## Data to use
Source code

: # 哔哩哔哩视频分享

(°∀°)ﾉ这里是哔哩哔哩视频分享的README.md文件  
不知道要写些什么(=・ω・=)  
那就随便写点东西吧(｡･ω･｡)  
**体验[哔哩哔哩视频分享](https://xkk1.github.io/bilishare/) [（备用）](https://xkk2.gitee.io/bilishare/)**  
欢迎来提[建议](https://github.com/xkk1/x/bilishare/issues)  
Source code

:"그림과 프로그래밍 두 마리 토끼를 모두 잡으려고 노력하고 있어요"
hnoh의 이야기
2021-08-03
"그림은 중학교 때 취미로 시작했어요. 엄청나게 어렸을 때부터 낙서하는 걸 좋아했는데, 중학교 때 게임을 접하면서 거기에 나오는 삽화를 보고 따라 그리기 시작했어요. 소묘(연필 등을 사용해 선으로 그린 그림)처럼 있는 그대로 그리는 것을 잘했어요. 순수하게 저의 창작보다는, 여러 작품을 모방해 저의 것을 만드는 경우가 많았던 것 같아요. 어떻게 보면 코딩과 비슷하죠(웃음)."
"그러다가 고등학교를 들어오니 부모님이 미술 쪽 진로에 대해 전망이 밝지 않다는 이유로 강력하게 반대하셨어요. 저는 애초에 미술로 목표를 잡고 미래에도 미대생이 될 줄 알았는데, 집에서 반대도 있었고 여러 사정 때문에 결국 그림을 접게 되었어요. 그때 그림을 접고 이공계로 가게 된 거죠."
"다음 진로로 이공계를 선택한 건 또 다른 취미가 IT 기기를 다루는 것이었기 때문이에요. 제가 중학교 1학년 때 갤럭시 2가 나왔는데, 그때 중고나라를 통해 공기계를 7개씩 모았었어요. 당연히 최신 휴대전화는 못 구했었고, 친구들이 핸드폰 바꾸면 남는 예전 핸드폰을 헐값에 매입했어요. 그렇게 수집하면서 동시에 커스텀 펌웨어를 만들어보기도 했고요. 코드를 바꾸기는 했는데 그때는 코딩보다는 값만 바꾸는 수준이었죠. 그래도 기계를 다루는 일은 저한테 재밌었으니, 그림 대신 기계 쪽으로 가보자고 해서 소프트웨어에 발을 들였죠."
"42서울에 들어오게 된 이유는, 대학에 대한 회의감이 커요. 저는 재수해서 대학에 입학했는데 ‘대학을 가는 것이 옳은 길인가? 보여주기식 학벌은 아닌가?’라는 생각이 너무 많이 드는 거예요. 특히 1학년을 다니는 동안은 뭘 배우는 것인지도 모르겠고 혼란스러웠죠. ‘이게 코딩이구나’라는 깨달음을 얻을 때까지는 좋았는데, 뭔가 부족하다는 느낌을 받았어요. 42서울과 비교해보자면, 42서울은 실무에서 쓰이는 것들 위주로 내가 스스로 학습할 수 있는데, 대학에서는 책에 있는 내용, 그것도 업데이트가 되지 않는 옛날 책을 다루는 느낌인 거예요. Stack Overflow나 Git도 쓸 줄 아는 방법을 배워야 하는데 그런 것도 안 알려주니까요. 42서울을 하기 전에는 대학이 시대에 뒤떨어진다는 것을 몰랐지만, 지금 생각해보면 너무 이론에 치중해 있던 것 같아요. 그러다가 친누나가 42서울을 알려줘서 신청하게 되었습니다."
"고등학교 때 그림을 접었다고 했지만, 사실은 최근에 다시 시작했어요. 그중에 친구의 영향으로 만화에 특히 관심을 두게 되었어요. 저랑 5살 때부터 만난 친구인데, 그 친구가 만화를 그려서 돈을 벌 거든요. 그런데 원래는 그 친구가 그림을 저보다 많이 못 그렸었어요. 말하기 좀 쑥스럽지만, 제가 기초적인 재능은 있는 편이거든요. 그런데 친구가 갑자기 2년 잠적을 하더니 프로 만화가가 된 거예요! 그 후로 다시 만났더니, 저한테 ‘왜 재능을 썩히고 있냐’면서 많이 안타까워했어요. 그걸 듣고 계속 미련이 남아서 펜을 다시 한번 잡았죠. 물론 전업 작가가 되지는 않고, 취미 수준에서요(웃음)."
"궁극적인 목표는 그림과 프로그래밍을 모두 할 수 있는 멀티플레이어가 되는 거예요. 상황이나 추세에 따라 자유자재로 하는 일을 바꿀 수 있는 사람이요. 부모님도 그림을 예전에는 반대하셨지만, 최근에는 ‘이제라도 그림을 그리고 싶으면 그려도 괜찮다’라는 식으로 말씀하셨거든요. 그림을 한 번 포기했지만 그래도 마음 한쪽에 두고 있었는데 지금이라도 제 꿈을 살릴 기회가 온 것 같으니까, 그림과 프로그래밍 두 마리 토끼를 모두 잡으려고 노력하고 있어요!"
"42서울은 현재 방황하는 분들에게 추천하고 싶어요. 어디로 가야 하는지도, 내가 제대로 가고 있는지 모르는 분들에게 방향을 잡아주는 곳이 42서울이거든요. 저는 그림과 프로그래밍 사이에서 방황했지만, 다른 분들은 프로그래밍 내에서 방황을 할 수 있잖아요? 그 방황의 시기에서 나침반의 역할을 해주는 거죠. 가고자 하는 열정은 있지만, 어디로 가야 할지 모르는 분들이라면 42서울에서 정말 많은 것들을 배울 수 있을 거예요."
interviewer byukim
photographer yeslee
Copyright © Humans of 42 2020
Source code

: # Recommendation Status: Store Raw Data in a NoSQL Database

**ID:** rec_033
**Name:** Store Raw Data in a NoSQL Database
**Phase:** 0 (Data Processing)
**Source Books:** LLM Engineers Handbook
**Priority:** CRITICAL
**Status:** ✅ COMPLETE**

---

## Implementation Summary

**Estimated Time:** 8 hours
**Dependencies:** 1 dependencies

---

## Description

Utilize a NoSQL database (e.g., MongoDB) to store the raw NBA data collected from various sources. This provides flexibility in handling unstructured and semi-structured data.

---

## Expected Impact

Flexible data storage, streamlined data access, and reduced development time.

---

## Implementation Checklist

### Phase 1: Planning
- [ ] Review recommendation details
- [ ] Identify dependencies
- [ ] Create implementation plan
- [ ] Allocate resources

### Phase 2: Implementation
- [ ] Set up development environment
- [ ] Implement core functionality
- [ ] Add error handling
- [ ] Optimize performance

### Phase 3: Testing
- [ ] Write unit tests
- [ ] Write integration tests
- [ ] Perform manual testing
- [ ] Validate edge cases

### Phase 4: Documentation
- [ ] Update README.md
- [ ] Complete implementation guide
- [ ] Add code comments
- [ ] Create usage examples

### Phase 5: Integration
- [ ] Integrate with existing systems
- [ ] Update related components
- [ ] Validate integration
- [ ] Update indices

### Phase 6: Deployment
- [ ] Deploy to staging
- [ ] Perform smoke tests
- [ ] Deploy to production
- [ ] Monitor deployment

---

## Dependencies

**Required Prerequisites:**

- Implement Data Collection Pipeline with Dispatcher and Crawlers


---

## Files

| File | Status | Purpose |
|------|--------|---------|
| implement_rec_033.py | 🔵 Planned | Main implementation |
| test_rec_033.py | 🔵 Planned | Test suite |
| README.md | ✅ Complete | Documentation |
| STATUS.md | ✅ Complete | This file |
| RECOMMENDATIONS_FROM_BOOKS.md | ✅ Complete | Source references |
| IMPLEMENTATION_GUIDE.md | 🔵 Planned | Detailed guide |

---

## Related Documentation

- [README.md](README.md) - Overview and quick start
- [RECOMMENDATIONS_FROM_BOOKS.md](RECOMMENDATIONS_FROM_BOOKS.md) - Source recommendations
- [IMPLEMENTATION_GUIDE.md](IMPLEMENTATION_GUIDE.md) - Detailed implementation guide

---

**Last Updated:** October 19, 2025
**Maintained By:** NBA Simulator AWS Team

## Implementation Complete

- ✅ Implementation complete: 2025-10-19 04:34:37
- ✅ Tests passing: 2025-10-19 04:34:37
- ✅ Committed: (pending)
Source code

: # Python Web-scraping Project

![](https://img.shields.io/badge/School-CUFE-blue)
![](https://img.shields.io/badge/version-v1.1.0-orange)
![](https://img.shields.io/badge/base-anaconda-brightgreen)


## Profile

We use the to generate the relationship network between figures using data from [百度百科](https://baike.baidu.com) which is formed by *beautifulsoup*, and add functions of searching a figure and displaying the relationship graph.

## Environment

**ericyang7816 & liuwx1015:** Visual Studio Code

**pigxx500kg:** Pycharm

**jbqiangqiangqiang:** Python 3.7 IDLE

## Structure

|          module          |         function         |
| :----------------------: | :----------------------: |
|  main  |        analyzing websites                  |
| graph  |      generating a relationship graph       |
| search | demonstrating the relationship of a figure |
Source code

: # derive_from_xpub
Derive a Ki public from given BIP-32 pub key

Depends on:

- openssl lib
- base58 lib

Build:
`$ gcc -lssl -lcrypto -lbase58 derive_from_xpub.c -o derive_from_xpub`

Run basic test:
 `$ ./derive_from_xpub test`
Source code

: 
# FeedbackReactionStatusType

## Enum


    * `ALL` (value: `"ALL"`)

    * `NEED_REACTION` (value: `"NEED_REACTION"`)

## Task requirements
Scan the listing for the string "value", then copy every line where it appears.

## Answer for the task
    * `ALL` (value: `"ALL"`)
    * `NEED_REACTION` (value: `"NEED_REACTION"`)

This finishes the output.